The total cost to the NHS (direct and indirect) of managing DVT and PE is estimated to be £640 million. In 2013, there are expected to be 52,600 cases of DVT and 43,000 cases of PE in the UK. “Each year over 25,000 people in England die from venous thromboembolism (VTE) contracted in hospital. Approximately 1 in 3 patients who suffer a pulmonary embolism die within 3 months and, concerningly, PE remains a leading cause of hospital death,” said Dr Ander Cohen, honorary consultant vascular physician, Department of Vascular Surgery, King’s College Hospital, London. “This new approval will bring the benefits of rivaroxaban to more patients, where the need for a fast, effective and convenient therapy against blood clots is essential for both acute and long-term treatment.”
Pulmonary embolism occurs when a blood clot in the deep veins of the leg or pelvis detaches and travels to the lung via the heart, where it can block one of the pulmonary arteries. Without fast treatment, the resulting loss of lung function can rapidly lead to death.
Until now, the standard therapy has been the dual drug combination of daily injections of a low molecular weight heparin, together with an oral vitamin K antagonist.
Dr Luke Howard, a Consultant Chest Physician from the National Pulmonary Hypertension Service at Hammersmith Hospital said: “Rivaroxban represents a real change in the management of PE. With its other indications (for; stroke prevention in non-valvular atrial fibrillation, the treatment and prevention of deep venous thrombosis and prophylaxis of VTE in patients undergoing major orthopaedic surgery), rivaroxaban is likely to lead the way to more acceptable anticoagulation.”
“A pulmonary embolism is a frightening experience for patients,” said Eve Knight, Co-Founder and CEO of the charity AntiCoagulation Europe (ACE). “The current standard of care can be complicated which adds to the stress and burden on the patient so today’s news is great for patients. With the approval of rivaroxaban for the treatment and prevention of PE, patients at last have the choice of a simple, fast and effective treatment option.”

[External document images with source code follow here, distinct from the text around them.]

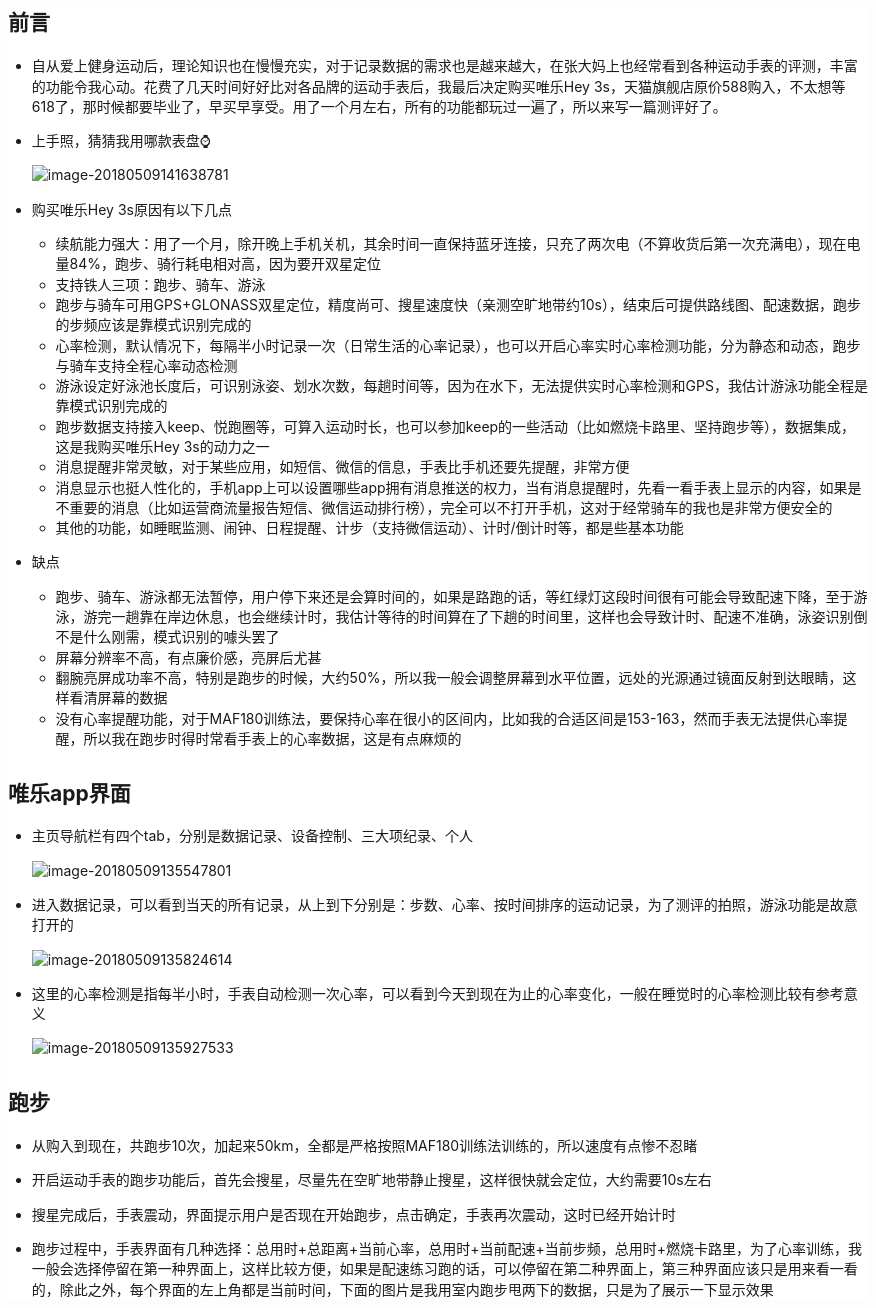 ## 前言

- 自从爱上健身运动后，理论知识也在慢慢充实，对于记录数据的需求也是越来越大，在张大妈上也经常看到各种运动手表的评测，丰富的功能令我心动。花费了几天时间好好比对各品牌的运动手表后，我最后决定购买唯乐Hey 3s，天猫旗舰店原价588购入，不太想等618了，那时候都要毕业了，早买早享受。用了一个月左右，所有的功能都玩过一遍了，所以来写一篇测评好了。

- 上手照，猜猜我用哪款表盘⌚️

  ![image-20180509141638781](http://upload-images.jianshu.io/upload_images/2106579-d895cf3612558e8d.jpg?imageMogr2/auto-orient/strip%7CimageView2/2/w/1240)

- 购买唯乐Hey 3s原因有以下几点
  - 续航能力强大：用了一个月，除开晚上手机关机，其余时间一直保持蓝牙连接，只充了两次电（不算收货后第一次充满电），现在电量84%，跑步、骑行耗电相对高，因为要开双星定位
  - 支持铁人三项：跑步、骑车、游泳
  - 跑步与骑车可用GPS+GLONASS双星定位，精度尚可、搜星速度快（亲测空旷地带约10s），结束后可提供路线图、配速数据，跑步的步频应该是靠模式识别完成的
  - 心率检测，默认情况下，每隔半小时记录一次（日常生活的心率记录），也可以开启心率实时心率检测功能，分为静态和动态，跑步与骑车支持全程心率动态检测
  - 游泳设定好泳池长度后，可识别泳姿、划水次数，每趟时间等，因为在水下，无法提供实时心率检测和GPS，我估计游泳功能全程是靠模式识别完成的
  - 跑步数据支持接入keep、悦跑圈等，可算入运动时长，也可以参加keep的一些活动（比如燃烧卡路里、坚持跑步等），数据集成，这是我购买唯乐Hey 3s的动力之一
  - 消息提醒非常灵敏，对于某些应用，如短信、微信的信息，手表比手机还要先提醒，非常方便
  - 消息显示也挺人性化的，手机app上可以设置哪些app拥有消息推送的权力，当有消息提醒时，先看一看手表上显示的内容，如果是不重要的消息（比如运营商流量报告短信、微信运动排行榜），完全可以不打开手机，这对于经常骑车的我也是非常方便安全的
  - 其他的功能，如睡眠监测、闹钟、日程提醒、计步（支持微信运动）、计时/倒计时等，都是些基本功能

- 缺点
  - 跑步、骑车、游泳都无法暂停，用户停下来还是会算时间的，如果是路跑的话，等红绿灯这段时间很有可能会导致配速下降，至于游泳，游完一趟靠在岸边休息，也会继续计时，我估计等待的时间算在了下趟的时间里，这样也会导致计时、配速不准确，泳姿识别倒不是什么刚需，模式识别的噱头罢了
  - 屏幕分辨率不高，有点廉价感，亮屏后尤甚
  - 翻腕亮屏成功率不高，特别是跑步的时候，大约50%，所以我一般会调整屏幕到水平位置，远处的光源通过镜面反射到达眼睛，这样看清屏幕的数据
  - 没有心率提醒功能，对于MAF180训练法，要保持心率在很小的区间内，比如我的合适区间是153-163，然而手表无法提供心率提醒，所以我在跑步时得时常看手表上的心率数据，这是有点麻烦的

## 唯乐app界面

- 主页导航栏有四个tab，分别是数据记录、设备控制、三大项纪录、个人

  ![image-20180509135547801](http://upload-images.jianshu.io/upload_images/2106579-f2470d390e3917af.jpg?imageMogr2/auto-orient/strip%7CimageView2/2/w/1240)

- 进入数据记录，可以看到当天的所有记录，从上到下分别是：步数、心率、按时间排序的运动记录，为了测评的拍照，游泳功能是故意打开的

  ![image-20180509135824614](http://upload-images.jianshu.io/upload_images/2106579-787e460290f65495.jpg?imageMogr2/auto-orient/strip%7CimageView2/2/w/1240)

- 这里的心率检测是指每半小时，手表自动检测一次心率，可以看到今天到现在为止的心率变化，一般在睡觉时的心率检测比较有参考意义

  ![image-20180509135927533](http://upload-images.jianshu.io/upload_images/2106579-86112b4f13bb8516.jpg?imageMogr2/auto-orient/strip%7CimageView2/2/w/1240)

## 跑步

- 从购入到现在，共跑步10次，加起来50km，全都是严格按照MAF180训练法训练的，所以速度有点惨不忍睹

- 开启运动手表的跑步功能后，首先会搜星，尽量先在空旷地带静止搜星，这样很快就会定位，大约需要10s左右

- 搜星完成后，手表震动，界面提示用户是否现在开始跑步，点击确定，手表再次震动，这时已经开始计时

- 跑步过程中，手表界面有几种选择：总用时+总距离+当前心率，总用时+当前配速+当前步频，总用时+燃烧卡路里，为了心率训练，我一般会选择停留在第一种界面上，这样比较方便，如果是配速练习跑的话，可以停留在第二种界面上，第三种界面应该只是用来看一看的，除此之外，每个界面的左上角都是当前时间，下面的图片是我用室内跑步甩两下的数据，只是为了展示一下显示效果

The approval of rivaroxaban for the treatment of PE and the prevention of recurrent DVT and PE in adults is based on the important clinical findings from the pivotal, global
Phase III EINSTEIN-PE study. With 4,833 patients enrolled, EINSTEIN-PE is the largest study ever conducted in the acute treatment of PE. The study compared the oral single-drug solution of rivaroxaban 15 mg twice daily for three weeks, followed by 20 mg once daily, with the current dual drug approach of subcutaneous enoxaparin followed by a VKA. Patients were treated for three, six or 12 months.
Rivaroxaban demonstrated efficacy comparable to that of the current standard therapy in reducing the primary endpoint of recurrent symptomatic VTE, a composite of symptomatic DVT and non-fatal or fatal PE, without the need for laboratory monitoring. The overall bleeding rates were similar between the treatment groups, but importantly rivaroxaban was associated with significantly lower rates of major bleeding. The results from this study were published in the New England Journal of Medicine in April this year.